Nasza Loteria NaM - pasek na kartach artykułów

Kraków. Seryjny złodziej. Ukradł nawet ciasta z cukierni

Piotr Rąpalski
Policjanci z komisariatu w Nowej Hucie zatrzymali seryjnego włamywacza. 36-latek był poszukiwany przez policję od kilku tygodni za włamania, do których dochodziło na terenie Nowej Huty.

Śledczy zajmujący się tą sprawą ustalili, że do pierwszego włamania doszło w nocy z 19 na 20 kwietnia. Złodziej włamał się do klatki schodowej, z której ukradł rower górski. Następnie wsiadł na rower i pojechał w kierunku swojego domu.

Podczas trasy przebił oponę, w związku z czym zmuszony był do pozostawienia jednośladu i dalszej podróży pieszo. Następnego dnia zamierzał wrócić po zdobycz, ale ubiegli go policjanci, którzy podczas służby natrafili na pozostawiony rower.

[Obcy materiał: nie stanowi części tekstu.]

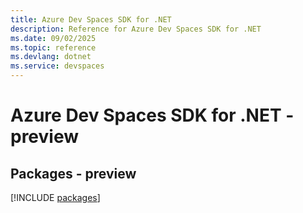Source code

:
 ```yaml
---
title: Azure Dev Spaces SDK for .NET
description: Reference for Azure Dev Spaces SDK for .NET
ms.date: 09/02/2025
ms.topic: reference
ms.devlang: dotnet
ms.service: devspaces
---
```

# Azure Dev Spaces SDK for .NET - preview
## Packages - preview
[!INCLUDE [packages](dev-spaces-index.md)]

Sprzęt został zabezpieczony.

Do kolejnego przestępstwa doszło kilka dni później. Złodziej ponownie wszedł do klatki schodowej dostał się na dach bloku i tym sposobem znalazł się na balkonie mieszkania na ostatnim piętrze. Następnie przez okno wszedł do środka, skąd skradł biżuterię i ponad 30 tysięcy złotych.

Minęło kilka dni i policjanci otrzymali kolejne zawiadomienie - tym razem celem złodzieja okazał się być punkt apteczny. Sprawca wyłamał kratę zabezpieczająca i przez okno dostał się do wnętrza, z którego następnie skradł gotówkę, wyroby tytoniowe i sprzęt medyczny (gleukometry).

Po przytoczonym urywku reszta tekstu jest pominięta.